■ **PROBLEM TO SOLVE**
Which of the lines below mention the word "across"? Pull each one out.

■ **DATA FOR THE TASK**

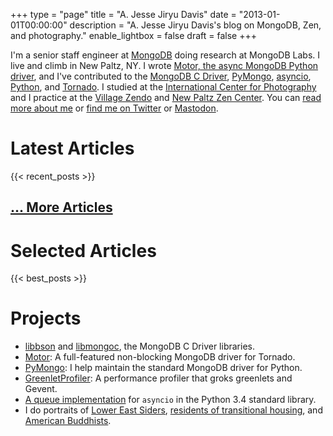 +++
type = "page"
title = "A. Jesse Jiryu Davis"
date = "2013-01-01T00:00:00"
description = "A. Jesse Jiryu Davis's blog on MongoDB, Zen, and photography."
enable_lightbox = false
draft = false
+++

I'm a senior staff engineer at [MongoDB](http://mongodb.com) doing research at MongoDB Labs. I live and climb in New Paltz, NY. I wrote [Motor, the async MongoDB Python driver](http://motor.readthedocs.org/), and I've contributed to the [MongoDB C Driver](http://mongoc.org/), [PyMongo](https://pymongo.readthedocs.io/en/stable/), [asyncio](https://docs.python.org/3/library/asyncio.html), [Python](http://python.org), and [Tornado](http://www.tornadoweb.org/). I studied at the [International Center for Photography](https://www.icp.org/school) and I practice at the [Village Zendo](http://villagezendo.org/) and [New Paltz Zen Center](https://www.npzc.org/). You can [read more about me](/about/) or [find me on Twitter](https://twitter.com/jessejiryudavis) or [Mastodon](https://mas.to/@jessejiryudavis).

# Latest Articles

{{< recent_posts >}}

## [... More Articles](/all-posts/)

# Selected Articles

{{< best_posts >}}

# Projects

* [libbson](https://github.com/mongodb/libbson) and [libmongoc](https://github.com/mongodb/mongo-c-driver), the MongoDB C Driver libraries.
* [Motor](https://motor.readthedocs.org/): A full-featured non-blocking MongoDB driver for Tornado.
* [PyMongo](http://pypi.python.org/pypi/pymongo/): I help maintain the standard MongoDB driver for Python.
* [GreenletProfiler](/greenletprofiler/): A performance profiler that groks greenlets and Gevent.
* [A queue implementation](https://codereview.appspot.com/7751044/) for `asyncio` in the Python 3.4 standard library.
* I do portraits of [Lower East Siders](/photography/lower-east-side/), [residents of transitional housing](http://emptysqua.re/photography/homeless-shelters/), and [American
Buddhists](/photography/new-york-city-zen/).
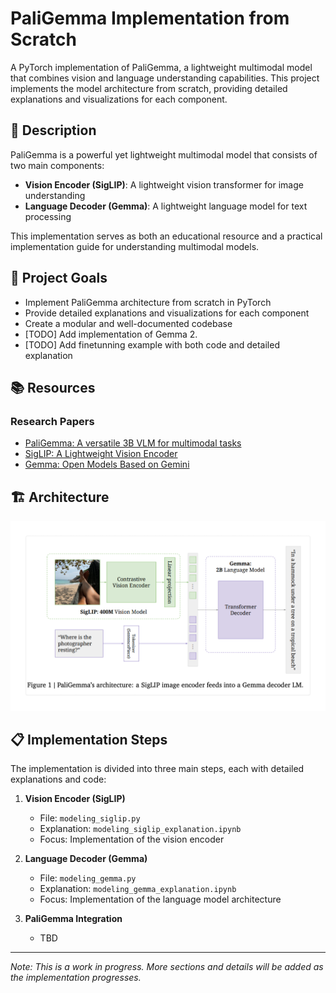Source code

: # PaliGemma Implementation from Scratch

A PyTorch implementation of PaliGemma, a lightweight multimodal model that combines vision and language understanding capabilities. This project implements the model architecture from scratch, providing detailed explanations and visualizations for each component.

## 📝 Description

PaliGemma is a powerful yet lightweight multimodal model that consists of two main components:
- **Vision Encoder (SigLIP)**: A lightweight vision transformer for image understanding
- **Language Decoder (Gemma)**: A lightweight language model for text processing

This implementation serves as both an educational resource and a practical implementation guide for understanding multimodal models.

## 🎯 Project Goals

- Implement PaliGemma architecture from scratch in PyTorch
- Provide detailed explanations and visualizations for each component
- Create a modular and well-documented codebase
- [TODO] Add implementation of Gemma 2.
- [TODO] Add finetunning example with both code and detailed explanation

## 📚 Resources

### Research Papers
- [PaliGemma: A versatile 3B VLM for multimodal tasks](https://arxiv.org/pdf/2407.07726)
- [SigLIP: A Lightweight Vision Encoder](https://arxiv.org/pdf/2303.15343)
- [Gemma: Open Models Based on Gemini](https://arxiv.org/pdf/2403.08295)

## 🏗️ Architecture

![PaliGemma Architecture](/images/paligemma.png)

## 📋 Implementation Steps

The implementation is divided into three main steps, each with detailed explanations and code:

1. **Vision Encoder (SigLIP)**
   - File: `modeling_siglip.py`
   - Explanation: `modeling_siglip_explanation.ipynb`
   - Focus: Implementation of the vision encoder 

2. **Language Decoder (Gemma)**
   - File: `modeling_gemma.py`
   - Explanation: `modeling_gemma_explanation.ipynb`
   - Focus: Implementation of the language model architecture

3. **PaliGemma Integration**
   - TBD



---
*Note: This is a work in progress. More sections and details will be added as the implementation progresses.*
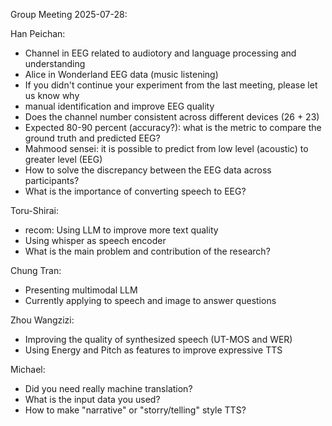 Group Meeting 2025-07-28:  

Han Peichan:
- Channel in EEG related to audiotory and language processing and understanding
- Alice in Wonderland EEG data (music listening)
- If you didn't continue your experiment from the last meeting, please let us know why
- manual identification and improve EEG quality  
- Does the channel number consistent across different devices (26 + 23)
- Expected 80-90 percent (accuracy?): what is the metric to compare the ground truth and predicted EEG?
- Mahmood sensei: it is possible to predict from low level (acoustic) to greater level (EEG)
- How to solve the discrepancy between the EEG data across participants?
- What is the importance of converting speech to EEG?

Toru-Shirai:  
- recom: Using LLM to improve more text quality
- Using whisper as speech encoder
- What is the main problem and contribution of the research?  

Chung Tran:  
- Presenting multimodal LLM
- Currently applying to speech and image to answer questions

Zhou Wangzizi:
- Improving the quality of synthesized speech (UT-MOS and WER)
- Using Energy and Pitch as features to improve expressive TTS

Michael:  
- Did you need really machine translation?
- What is the input data you used?
- How to make "narrative" or "storry/telling" style TTS?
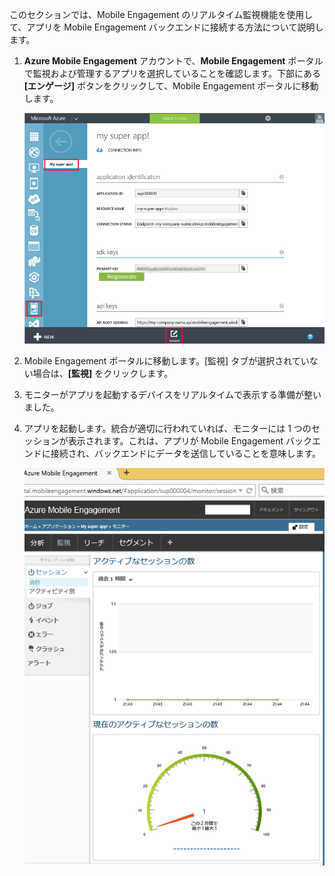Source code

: このセクションでは、Mobile Engagement のリアルタイム監視機能を使用して、アプリを Mobile Engagement バックエンドに接続する方法について説明します。

1. **Azure Mobile Engagement** アカウントで、**Mobile Engagement** ポータルで監視および管理するアプリを選択していることを確認します。下部にある **[エンゲージ]** ボタンをクリックして、Mobile Engagement ポータルに移動します。 
   
     ![](./media/mobile-engagement-connect-app-with-monitor/engage-button.png)
2. Mobile Engagement ポータルに移動します。[監視] タブが選択されていない場合は、**[監視]** をクリックします。
3. モニターがアプリを起動するデバイスをリアルタイムで表示する準備が整いました。
4. アプリを起動します。統合が適切に行われていれば、モニターには 1 つのセッションが表示されます。これは、アプリが Mobile Engagement バックエンドに接続され、バックエンドにデータを送信していることを意味します。
   
     ![](./media/mobile-engagement-connect-app-with-monitor/monitor.png)

<!---HONumber=AcomDC_0615_2016-->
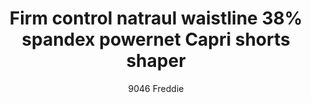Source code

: ---
layout: product
title: Firm control natraul waistline 38% spandex powernet Capri shorts shaper
subtitle: 9046 Freddie
price: '38.00'
product_image: /shaping-lingerie/9046-front.png
product_image_hover: /shaping-lingerie/9046-back.png
categories: 
  - Tummy & Waist
  - Rear & Hips
  - thighs & legs
  - shorts & leggings
---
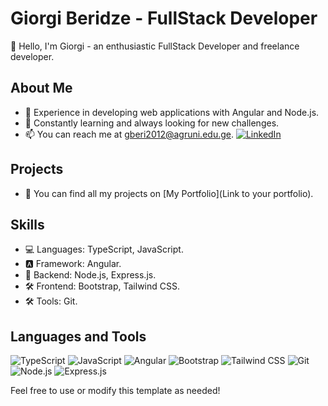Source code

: # Giorgi Beridze - FullStack Developer

👋 Hello, I'm Giorgi - an enthusiastic FullStack Developer and freelance developer.

## About Me

- 💼 Experience in developing web applications with Angular and Node.js.
- 🌱 Constantly learning and always looking for new challenges.
- 📫 You can reach me at [gberi2012@agruni.edu.ge](mailto:gberi2012@agruni.edu.ge).
[![LinkedIn](https://img.shields.io/badge/-LinkedIn-0077B5?logo=linkedin&logoColor=white&style=flat)](https://www.linkedin.com/in/giorgi-beridze-427902238/)

## Projects

- 🚀 You can find all my projects on [My Portfolio](Link to your portfolio).

## Skills

- 💻 Languages: TypeScript, JavaScript.
- 🅰️ Framework: Angular.
- 🚀 Backend: Node.js, Express.js.
- 🛠️ Frontend: Bootstrap, Tailwind CSS.
- 🛠️ Tools: Git.


## Languages and Tools

![TypeScript](https://img.shields.io/badge/-TypeScript-3178C6?logo=typescript&logoColor=white&style=flat)
![JavaScript](https://img.shields.io/badge/-JavaScript-F7DF1E?logo=javascript&logoColor=black&style=flat)
![Angular](https://img.shields.io/badge/-Angular-DD0031?logo=angular&logoColor=white&style=flat)
![Bootstrap](https://img.shields.io/badge/-Bootstrap-563D7C?logo=bootstrap&logoColor=white&style=flat)
![Tailwind CSS](https://img.shields.io/badge/-Tailwind%20CSS-38B2AC?logo=tailwind-css&logoColor=white&style=flat)
![Git](https://img.shields.io/badge/-Git-F05032?logo=git&logoColor=white&style=flat)
![Node.js](https://img.shields.io/badge/-Node.js-339933?logo=node.js&logoColor=white&style=flat)
![Express.js](https://img.shields.io/badge/-Express.js-000000?logo=express&logoColor=white&style=flat)

Feel free to use or modify this template as needed!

■ **RESPONSE TO THIS EXERCISE**
- Does the channel number consistent across different devices (26 + 23)
- How to solve the discrepancy between the EEG data across participants?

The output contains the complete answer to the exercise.